Just not green enough

I made a startling discovery yesterday while perusing the site of “The Green Restaurant Association”. This is a great organization that encourages restaurants to become certified “green”. They look at the processes and materials used in the restaurant making sure the business is energy efficient and using eco friendly products. Usually this means greater expense for the restaurant, so being certified green gives them an opportunity to make their efforts known and perhaps reclaim some of these costs in their pricing. Good idea.

What came as a shock was that this association does not consider tree free tissue products “green” enough to qualify for their members since they are “virgin” and not made from recycled paper. Apparently, only tissue products made from wood pulp based recycled material qualify. Huh? I know these are smart and ecologically passionate folks so I figure there must be a logical disconnect somewhere. I also figure if they feel this way then perhaps a lot of people feel this way also.

Armed with my confusion, I decided to roll up my sleeves and figure out where this notion came from and if perhaps they are correct or not.

Current thought leaders approach

I started by looking at the publications of thought leaders in the environmental world.

There are a lot of organizations out there publishing their world view on the tissue product industry and thank goodness for that. I'll reference two. The NRDC focuses their analysis on carbon capture of the end product. SCS Global Services casts a wide net, looking for impacts across a spectrum of environmental issues.

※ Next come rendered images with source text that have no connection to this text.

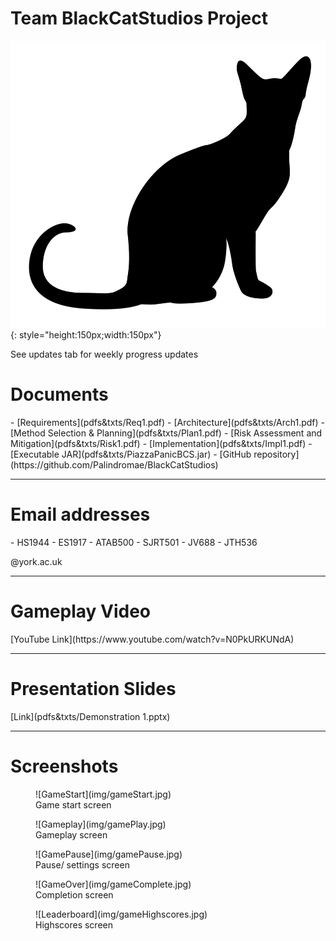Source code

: # Team BlackCatStudios Project 
![testcat](img/blackCat.png){: style="height:150px;width:150px"}

See updates tab for weekly progress updates


<h1>Documents</h1>
- [Requirements](pdfs&txts/Req1.pdf)
- [Architecture](pdfs&txts/Arch1.pdf)
- [Method Selection & Planning](pdfs&txts/Plan1.pdf)
- [Risk Assessment and Mitigation](pdfs&txts/Risk1.pdf)
- [Implementation](pdfs&txts/Impl1.pdf)
- [Executable JAR](pdfs&txts/PiazzaPanicBCS.jar)
- [GitHub repository](https://github.com/Palindromae/BlackCatStudios)
<hr>
<h1>Email addresses</h1>
- HS1944
- ES1917
- ATAB500
- SJRT501
- JV688
- JTH536

@york.ac.uk

<hr>
<h1>Gameplay Video</h1>
[YouTube Link](https://www.youtube.com/watch?v=N0PkURKUNdA)
<hr>
<h1>Presentation Slides</h1>
[Link](pdfs&txts/Demonstration 1.pptx)
<hr>
<h1>Screenshots</h1>
<figure markdown>
  ![GameStart](img/gameStart.jpg)
  <figcaption>Game start screen</figcaption>
 </figure>
 
<figure markdown>
  ![Gameplay](img/gamePlay.jpg)
  <figcaption>Gameplay screen</figcaption>
</figure>

<figure markdown>
  ![GamePause](img/gamePause.jpg)
  <figcaption>Pause/ settings screen</figcaption>
</figure>

<figure markdown>
  ![GameOver](img/gameComplete.jpg)
  <figcaption>Completion screen</figcaption>
</figure>

<figure markdown>
  ![Leaderboard](img/gameHighscores.jpg)
  <figcaption>Highscores screen</figcaption>
</figure>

Each organization's analytic approach places recycled feedstock at the top. This choice is flawed (I can state this flatly since, well, it’s my blog). It's easy for recycled feedstock processes to look good next to harvested feedstock sources because the worst part of the processing already occurred and produced the original recycled material. A complete analysis needs to look at the cumulative contribution of past and present processes. An inclusive view of the recycled material stream would drop these processes into the middle of the pack at best. Leaving previous cycles out denies the reality of the feedstock's impact. Recycled materials carry with them their legacy contributions.

Recycled materials would only be thrown away

In this line of thinking, anything you do with used paper is inherently good because it was headed for landfill. This line of reasoning assumes again that there is no environmental cost of creating the original material. Stretching a point to make a point, this is like saying it's fine to purchase baby seal pelts and produce coats because the seals were already dead and there was no sense just throwing away the pelts (OK, this analogy is kind of emotionally loaded and a little unfair but you get my point).

Resource depletion

Resource depletion and habitat destruction are as important as carbon capture. Perhaps more important since forests and habitats take hundreds to thousands of years to regenerate fully. If we change our stance from 100% global warming focus to include forest destruction, then bamboo starts looking pretty importance.

Bamboo and land use efficiency

You'll see from the information below that bamboo is 100x more efficient in growing feedstock than trees. 100x ! We can see why this is critically important when we compare the sustainable forest footprint for a feedstock.
The sustainable forest footprint required to supply the entire US with wood pulp feedstock is 3,500 square miles while a bamboo sustainable footprint is 36 square miles (calculation below).

I think this is a big deal. Please tell me you agree.

Alternative feedstocks reduce the need for tree sourced pulp

Filling the supply chain with alternative feedstock products reduces the overall industrial need for trees. The entire personal tissue market is currently based on trees. Introduction of bamboo pulp will supplant tree pulp and drive forest materials to other uses.

Conclusion

I don't think there is a case for "recycle only" tissue products at the exclusion of alternative feedstock products. Habitat and forest environments are too precious. Bamboo addresses this directly.

Today, just 2% of personal tissue products come from recycled tree based sources. This is not a time for exclusionary activism. The environment is complicated. Having a multiplicity of environmental approaches is healthy. Plus, this market needs all the help it can get.



                           Bamboo background and calculations

I thought I would share a couple of compelling facts about bamboo vs recycled tissue:

* Bamboo and Trees both consume about 10tons of CO2 per acre per year.
* Bamboo creates 35% more Oxygen.
* Farmed trees mature in 40 years while bamboo takes 5 years to mature as a plant and then can grow 90ft every 60 days for 50years.
* In 40 years an acre of trees will produce 36tons of wood.
* In 40 years an acre of bamboo will produce 3500tons of bamboo.
* Bamboo is 97x more efficient than tree production (let's just say 100x).

This is an impressive and important distinction of this plant vs trees.

The often quoted 27,000 trees per day producing toilet paper translates to 57,000 acres per year. A sustainable plot of land for a 40 year growth cycle is 3,560 sq miles.

Since bamboo is renewable every 5 weeks, a 36 sq mile area would suffice.

Sources available upon request (honestly, all this stuff is available on the internet but I do have links if you are interested).